- What you will do: Take from the material every line that contains the word "table".

- Provided material:
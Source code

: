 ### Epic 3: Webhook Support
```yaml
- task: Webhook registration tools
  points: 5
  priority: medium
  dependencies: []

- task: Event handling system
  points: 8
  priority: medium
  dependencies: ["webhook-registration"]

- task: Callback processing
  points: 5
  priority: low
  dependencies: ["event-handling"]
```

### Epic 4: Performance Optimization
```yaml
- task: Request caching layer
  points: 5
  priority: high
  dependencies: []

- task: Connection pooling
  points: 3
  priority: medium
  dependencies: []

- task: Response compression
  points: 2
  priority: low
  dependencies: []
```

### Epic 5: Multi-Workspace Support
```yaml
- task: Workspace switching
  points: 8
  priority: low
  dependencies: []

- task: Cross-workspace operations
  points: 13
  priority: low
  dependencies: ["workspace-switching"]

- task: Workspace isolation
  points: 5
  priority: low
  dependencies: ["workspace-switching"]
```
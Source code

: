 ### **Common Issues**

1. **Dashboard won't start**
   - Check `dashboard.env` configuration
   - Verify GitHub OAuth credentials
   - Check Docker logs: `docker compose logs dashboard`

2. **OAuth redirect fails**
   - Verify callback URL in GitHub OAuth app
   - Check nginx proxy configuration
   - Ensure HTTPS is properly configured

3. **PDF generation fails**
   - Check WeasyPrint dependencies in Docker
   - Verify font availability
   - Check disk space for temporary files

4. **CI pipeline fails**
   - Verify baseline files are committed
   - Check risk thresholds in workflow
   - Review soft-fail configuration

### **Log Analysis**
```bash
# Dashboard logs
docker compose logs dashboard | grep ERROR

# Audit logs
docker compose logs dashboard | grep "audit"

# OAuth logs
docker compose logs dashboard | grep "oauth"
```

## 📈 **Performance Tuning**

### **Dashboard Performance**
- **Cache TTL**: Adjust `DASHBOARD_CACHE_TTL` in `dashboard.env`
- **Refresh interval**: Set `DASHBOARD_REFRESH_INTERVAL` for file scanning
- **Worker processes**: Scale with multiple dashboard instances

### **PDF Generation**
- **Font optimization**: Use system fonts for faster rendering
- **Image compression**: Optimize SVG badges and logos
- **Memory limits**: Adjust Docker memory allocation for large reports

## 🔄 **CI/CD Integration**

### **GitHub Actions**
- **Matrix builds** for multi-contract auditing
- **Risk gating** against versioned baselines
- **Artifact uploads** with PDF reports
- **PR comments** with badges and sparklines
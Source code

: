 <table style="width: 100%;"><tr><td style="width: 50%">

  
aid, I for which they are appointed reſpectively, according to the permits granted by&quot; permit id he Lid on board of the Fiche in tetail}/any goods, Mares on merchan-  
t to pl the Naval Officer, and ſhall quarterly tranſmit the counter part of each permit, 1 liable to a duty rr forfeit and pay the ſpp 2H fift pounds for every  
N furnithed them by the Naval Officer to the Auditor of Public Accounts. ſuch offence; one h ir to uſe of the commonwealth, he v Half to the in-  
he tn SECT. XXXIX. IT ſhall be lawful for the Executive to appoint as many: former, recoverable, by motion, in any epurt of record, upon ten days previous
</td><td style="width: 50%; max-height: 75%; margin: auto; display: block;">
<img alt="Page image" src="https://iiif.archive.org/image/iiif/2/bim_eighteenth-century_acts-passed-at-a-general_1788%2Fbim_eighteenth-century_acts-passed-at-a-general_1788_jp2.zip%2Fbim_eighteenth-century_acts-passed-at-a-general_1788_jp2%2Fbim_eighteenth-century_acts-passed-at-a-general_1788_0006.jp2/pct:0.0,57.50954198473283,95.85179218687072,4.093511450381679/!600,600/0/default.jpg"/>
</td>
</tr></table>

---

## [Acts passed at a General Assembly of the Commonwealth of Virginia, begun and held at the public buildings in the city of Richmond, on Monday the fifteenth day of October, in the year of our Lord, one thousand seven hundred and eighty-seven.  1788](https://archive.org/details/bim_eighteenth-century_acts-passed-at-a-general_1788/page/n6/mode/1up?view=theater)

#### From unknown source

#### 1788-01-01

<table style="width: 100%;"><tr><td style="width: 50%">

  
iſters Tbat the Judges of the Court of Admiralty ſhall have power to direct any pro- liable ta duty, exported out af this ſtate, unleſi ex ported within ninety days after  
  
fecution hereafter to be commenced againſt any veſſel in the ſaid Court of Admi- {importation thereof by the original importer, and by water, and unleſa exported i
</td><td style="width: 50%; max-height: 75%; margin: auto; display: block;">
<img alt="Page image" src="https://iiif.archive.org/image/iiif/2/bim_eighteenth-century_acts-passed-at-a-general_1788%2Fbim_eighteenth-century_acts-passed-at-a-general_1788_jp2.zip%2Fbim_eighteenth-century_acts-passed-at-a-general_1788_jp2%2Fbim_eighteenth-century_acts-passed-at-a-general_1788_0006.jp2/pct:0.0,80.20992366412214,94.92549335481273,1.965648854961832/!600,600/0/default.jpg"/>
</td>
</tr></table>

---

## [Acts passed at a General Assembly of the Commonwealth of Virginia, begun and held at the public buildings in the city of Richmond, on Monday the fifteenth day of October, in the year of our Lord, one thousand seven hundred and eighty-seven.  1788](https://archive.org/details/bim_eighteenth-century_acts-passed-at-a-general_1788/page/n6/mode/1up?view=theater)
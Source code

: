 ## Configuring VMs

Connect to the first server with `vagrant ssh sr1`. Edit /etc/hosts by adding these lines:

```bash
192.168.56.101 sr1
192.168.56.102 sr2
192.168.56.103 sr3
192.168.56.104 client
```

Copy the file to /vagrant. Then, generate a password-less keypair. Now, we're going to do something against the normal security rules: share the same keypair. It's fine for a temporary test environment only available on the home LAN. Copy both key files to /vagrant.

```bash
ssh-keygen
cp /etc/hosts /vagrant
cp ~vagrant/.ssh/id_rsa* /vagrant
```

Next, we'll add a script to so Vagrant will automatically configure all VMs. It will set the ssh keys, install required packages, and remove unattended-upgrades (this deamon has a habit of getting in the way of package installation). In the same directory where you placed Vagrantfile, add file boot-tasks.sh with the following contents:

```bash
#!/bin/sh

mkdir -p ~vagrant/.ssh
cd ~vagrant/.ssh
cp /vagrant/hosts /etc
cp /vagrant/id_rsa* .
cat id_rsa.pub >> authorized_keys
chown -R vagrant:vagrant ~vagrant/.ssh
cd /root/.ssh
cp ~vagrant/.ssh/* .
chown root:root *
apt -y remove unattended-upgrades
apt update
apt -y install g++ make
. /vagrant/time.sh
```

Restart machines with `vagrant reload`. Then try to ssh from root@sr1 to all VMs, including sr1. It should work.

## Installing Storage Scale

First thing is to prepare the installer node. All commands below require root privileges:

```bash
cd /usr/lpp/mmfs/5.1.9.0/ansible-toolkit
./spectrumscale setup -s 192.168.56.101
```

- Solution:
: <table style="width: 100%;"><tr><td style="width: 50%">
</tr></table>
<table style="width: 100%;"><tr><td style="width: 50%">
</tr></table>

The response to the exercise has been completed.